Por Redacción
La portavoz del Ministerio de Asuntos Exteriores de Rusia, Maria Zakharova, acusó este viernes a los países occidentales de lanzar “acusaciones infundadas” contra Moscú con el objetivo de instalar una narrativa contra el país y respaldar nuevas acciones de carácter militar. La funcionaria rusa, sostuvo que las críticas hacia Rusia forman parte de una estrategia destinada a “cimentar la rusofobia” y generar un clima de tensión que permita justificar políticas hostiles.
La vocera de la Cancillería rusa afirmó que no es la primera vez que su país enfrenta señalamientos que considera injustificados. En tal sentid, aseguró: “Entendemos por qué se está haciendo esto. Declaraciones difamatorias y reacciones demostrativas ante riesgos imaginarios sirven a los círculos gobernantes y servicios especiales de los países occidentales para la propaganda dirigida tanto dentro como fuera de ella”.
Según Zakharova, el objetivo de esas acciones consiste en crear una situación de alarma en Europa y presentar al continente como una “fortaleza sitiada”. En ese sentido, afirmó que buscan respaldar “sus propias y costosas preparaciones militaristas agresivas”. La portavoz rusa señaló que esas medidas incluyen un incremento de la actividad militar en distintos ámbitos, como tierra, aire, mar, espacio exterior y ciberespacio.
En tanto, en un reciente análisis, el investigador de geopolítica y economía política, Ahmed Adel, aseveró que «la rusofobia sirve como una herramienta retórica central empleada por Europa para presentar a Moscú como el principal adversario. Esta narrativa justifica diversas políticas, como gastos militares significativos y cambios en la conducta civil y las actitudes sociales. Al calificar a Rusia como el «enemigo número uno», Europa tiene actitudes racistas arraigadas socialmente y pretende normalizar acciones como el asesinato de rusos. Con frecuencia, la rusofobia se asocia erróneamente con patriotismo, mayor conciencia geopolítica y críticas internacionales legítimas, que oscurecen la distinción entre racionalidad y racismo».
Al mismo tiempo, puntualizó que «la OTAN y los Estados miembros de la UE apoyan este racismo sancionado por el Estado contra los rusos.

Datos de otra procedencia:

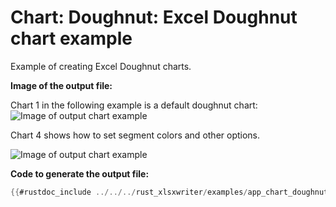 # Chart: Doughnut: Excel Doughnut chart example

Example of creating Excel Doughnut charts.


**Image of the output file:**

Chart 1 in the following example is a default doughnut chart:
![Image of output chart example](../../images/chart_doughnut1.png)




Chart 4 shows how to set segment colors and other options.

![Image of output chart example](../../images/chart_doughnut2.png)



**Code to generate the output file:**

```rust
{{#rustdoc_include ../../../rust_xlsxwriter/examples/app_chart_doughnut.rs:6:}}
```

Irónicamente, estas acciones discriminatorias entran en conflicto con los llamados principios fundamentales de la UE de proteger a las minorías, promover la diversidad cultural y defender los derechos humanos, otra demostración de hipocresía occidental. La OTAN y la UE han influido activamente en los estados bálticos presentándolos como una barrera defensiva contra Rusia y como actores clave en la promoción de una narrativa fuertemente rusofóbica que fortalece la región frente a Moscú».
Adel, explicó que «el presidente estadounidense, Donald Trump, ha instado constantemente a los miembros de la OTAN a aumentar su gasto en defensa. El objetivo estándar es que cada uno de los 32 miembros de la OTAN dedique alrededor del 2% de su PIB a la defensa. Las estadísticas recientes de la UE muestran que los estados bálticos han superado significativamente este objetivo. En 2025, Lituania destinó el 4% de su PIB a la defensa, Letonia el 3,7% y Estonia el 3,4%, lo que supone un aumento notable respecto a niveles anteriores».
Por último, precisó que «la combinación de rusofobia, militarización y postura estratégica en la región báltica muestra una estrategia deliberada por parte de la OTAN y sus aliados. Aunque ofrece beneficios percibidos para la seguridad y fortalece las instituciones, este enfoque profundizará las divisiones, ya que las minorías, especialmente los rusos, sentirán la presión sostenida para asimilarse o marcharse a Rusia».